Where the word "console" occurs in a line of the listing below, copy that line.

******

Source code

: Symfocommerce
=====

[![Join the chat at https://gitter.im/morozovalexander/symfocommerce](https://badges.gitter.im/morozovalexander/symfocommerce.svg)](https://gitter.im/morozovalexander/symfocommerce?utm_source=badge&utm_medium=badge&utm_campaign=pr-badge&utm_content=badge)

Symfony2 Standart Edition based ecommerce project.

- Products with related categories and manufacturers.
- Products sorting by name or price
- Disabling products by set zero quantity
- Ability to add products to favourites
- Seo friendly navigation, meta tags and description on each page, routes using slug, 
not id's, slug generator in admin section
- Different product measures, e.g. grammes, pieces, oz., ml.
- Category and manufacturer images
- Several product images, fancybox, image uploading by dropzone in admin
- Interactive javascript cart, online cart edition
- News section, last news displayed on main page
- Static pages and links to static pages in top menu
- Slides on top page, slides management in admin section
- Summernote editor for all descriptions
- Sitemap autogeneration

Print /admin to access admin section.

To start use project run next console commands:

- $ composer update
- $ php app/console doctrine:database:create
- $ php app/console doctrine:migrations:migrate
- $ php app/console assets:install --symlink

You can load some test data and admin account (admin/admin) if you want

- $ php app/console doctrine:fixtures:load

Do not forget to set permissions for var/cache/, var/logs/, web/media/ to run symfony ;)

******

§ TASK RESULT
To start use project run next console commands:
- $ php app/console doctrine:database:create
- $ php app/console doctrine:migrations:migrate
- $ php app/console assets:install --symlink
- $ php app/console doctrine:fixtures:load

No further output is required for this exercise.